Kişi bir işe başladığında bir süre o işi severek yapsa da sürekli stresli bir işi yapmaya devam etmesinden dolayı zamanla ruhsal bozulmalar yaşayabilir. Bu durumda kişi çevresindekileri kırmaya ve eleştirilere tahammül edememeye başlar. Agresifleşen kişinin performansında ve işine odaklanmasında sorunlar olur.
Yaşam kalitesini düşürüyor
Ağır işi olanların sıkça yakalandığı rahatsızlık olan mental yorgunluk insanı motivasyon eksikliğine, uykusuzluğa, iştahsızlığa ve strese sürükleyebiliyor. Bu durum üretkenliğinizi, dayanıklılığınızı ve yaşam kalitenizi ciddi anlamda düşürüyor.
Bu duruma düşmüş kişiler çok çabuk sinirleniyor ve çalışma arkadaşlarına kötü davranabiliyor. Bazen de kişi tam tersine içine kapanıyor, kimseyle iletişime geçmiyor ve yaşadığı buhranı içine atıyor. Bu birikim de kişiyi daha vahim olaylara sürükleyebiliyor.

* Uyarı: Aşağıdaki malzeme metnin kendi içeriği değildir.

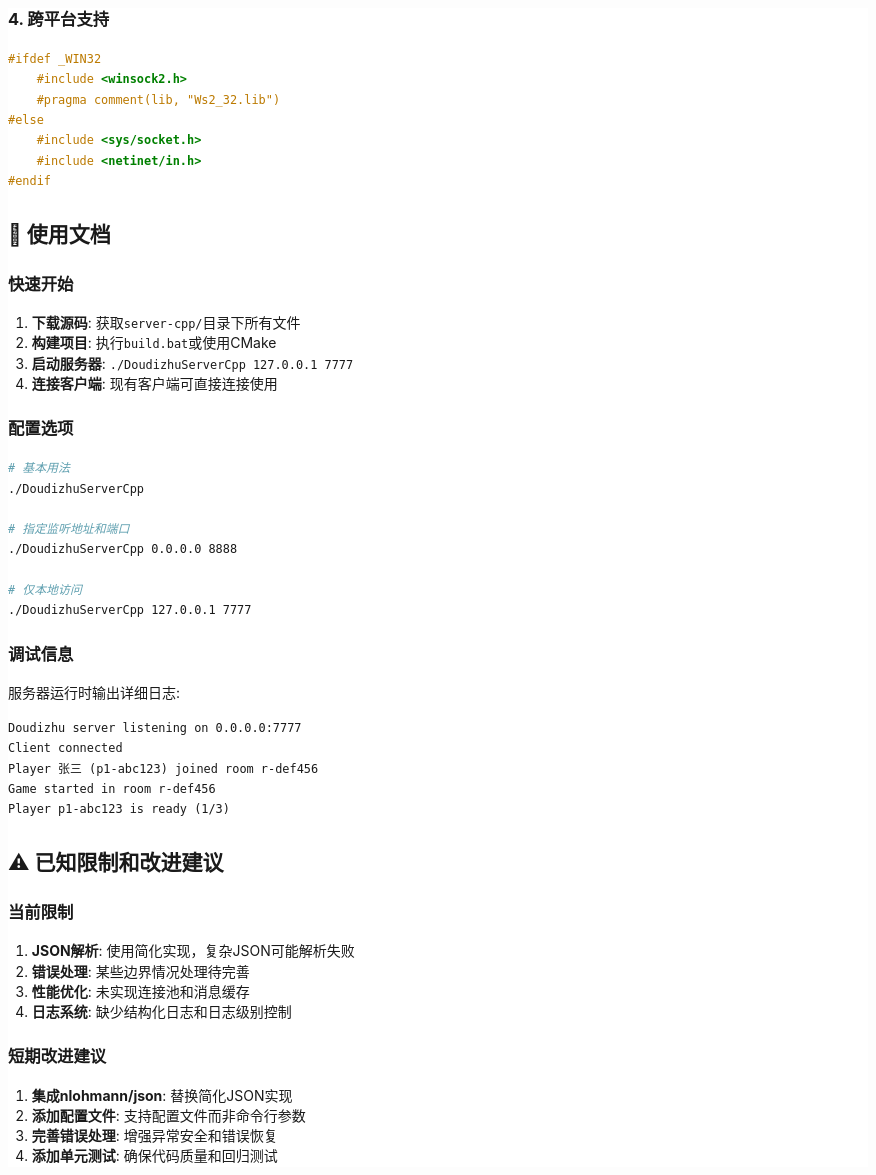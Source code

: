 ### 4. 跨平台支持
```cpp
#ifdef _WIN32
    #include <winsock2.h>
    #pragma comment(lib, "Ws2_32.lib")
#else
    #include <sys/socket.h>
    #include <netinet/in.h>
#endif
```

## 📝 使用文档

### 快速开始
1. **下载源码**: 获取`server-cpp/`目录下所有文件
2. **构建项目**: 执行`build.bat`或使用CMake
3. **启动服务器**: `./DoudizhuServerCpp 127.0.0.1 7777`
4. **连接客户端**: 现有客户端可直接连接使用

### 配置选项
```bash
# 基本用法
./DoudizhuServerCpp

# 指定监听地址和端口
./DoudizhuServerCpp 0.0.0.0 8888

# 仅本地访问
./DoudizhuServerCpp 127.0.0.1 7777
```

### 调试信息
服务器运行时输出详细日志:
```
Doudizhu server listening on 0.0.0.0:7777
Client connected
Player 张三 (p1-abc123) joined room r-def456
Game started in room r-def456
Player p1-abc123 is ready (1/3)
```

## ⚠️ 已知限制和改进建议

### 当前限制
1. **JSON解析**: 使用简化实现，复杂JSON可能解析失败
2. **错误处理**: 某些边界情况处理待完善
3. **性能优化**: 未实现连接池和消息缓存
4. **日志系统**: 缺少结构化日志和日志级别控制

### 短期改进建议
1. **集成nlohmann/json**: 替换简化JSON实现
2. **添加配置文件**: 支持配置文件而非命令行参数
3. **完善错误处理**: 增强异常安全和错误恢复
4. **添加单元测试**: 确保代码质量和回归测试
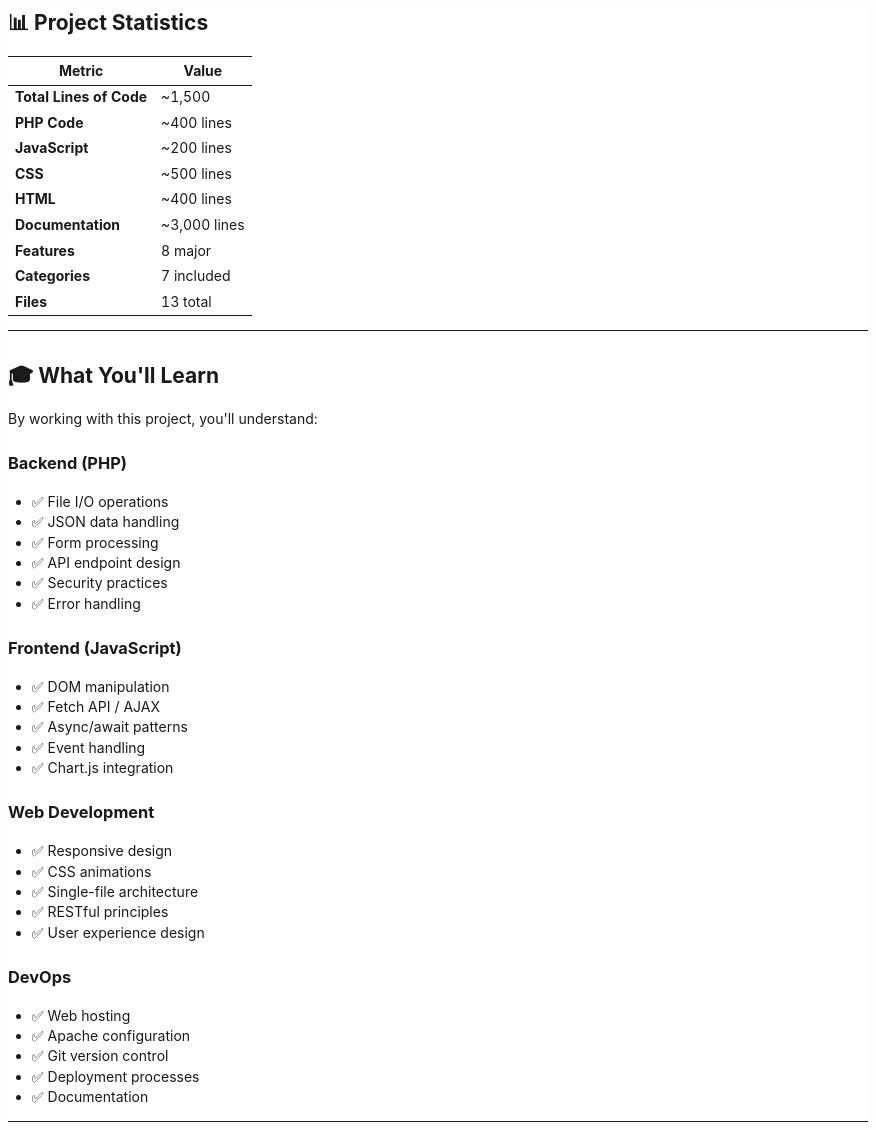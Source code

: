 ## 📊 Project Statistics

| Metric | Value |
|--------|-------|
| **Total Lines of Code** | ~1,500 |
| **PHP Code** | ~400 lines |
| **JavaScript** | ~200 lines |
| **CSS** | ~500 lines |
| **HTML** | ~400 lines |
| **Documentation** | ~3,000 lines |
| **Features** | 8 major |
| **Categories** | 7 included |
| **Files** | 13 total |

---

## 🎓 What You'll Learn

By working with this project, you'll understand:

### Backend (PHP)
- ✅ File I/O operations
- ✅ JSON data handling
- ✅ Form processing
- ✅ API endpoint design
- ✅ Security practices
- ✅ Error handling

### Frontend (JavaScript)
- ✅ DOM manipulation
- ✅ Fetch API / AJAX
- ✅ Async/await patterns
- ✅ Event handling
- ✅ Chart.js integration

### Web Development
- ✅ Responsive design
- ✅ CSS animations
- ✅ Single-file architecture
- ✅ RESTful principles
- ✅ User experience design

### DevOps
- ✅ Web hosting
- ✅ Apache configuration
- ✅ Git version control
- ✅ Deployment processes
- ✅ Documentation

---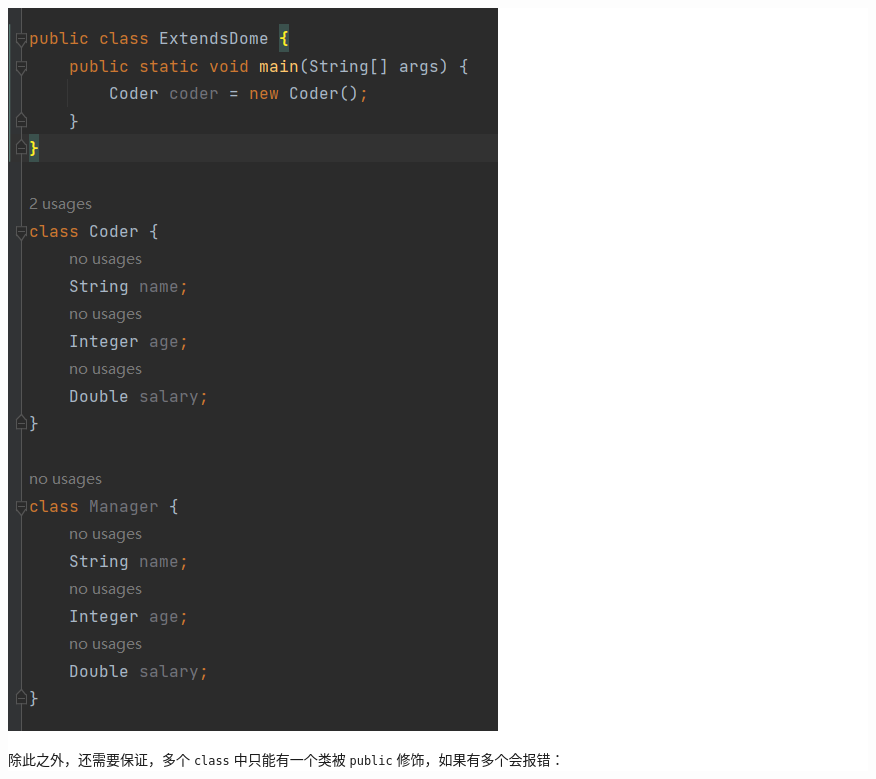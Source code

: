 ![image-20240715112521751](assets/image-20240715112521751.png)

除此之外，还需要保证，多个 `class` 中只能有一个类被 `public` 修饰，如果有多个会报错：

Mental yorgunluğun genel nedenlerini,
● İşin yoğunluğuna ve ağırlığına bağlı olarak gelişen aşırı stres,
● Bu ağır işleri devamlı yapmaktan ileri gelen iş memnuniyetsizliği,
● Çok uzun saatler çalışmak,
● İş dışında sosyal yaşama katılmama, hobi edinmeme
● Yapılan ağır işin karşılığını alamama sonucundaki parasal sorunlar olarak sıralayabiliriz.
Ağır ve stresli işlerde çalışanlar ruh sağlıklarını korumak için çeşitli yöntemler bulmaları şart. İşten sonra resim yapmak, sanatla ilgilenmek, balık tutmak gibi bir hobi, sevdiği insanlarla vakit geçirmek, sinema ve tiyatro etkinliklerine katılmak, kitap okumak ve spor yapmak insanı iş stresinden uzaklaştırdığı gibi var olan psikolojik birikimleri en aza indiriyor.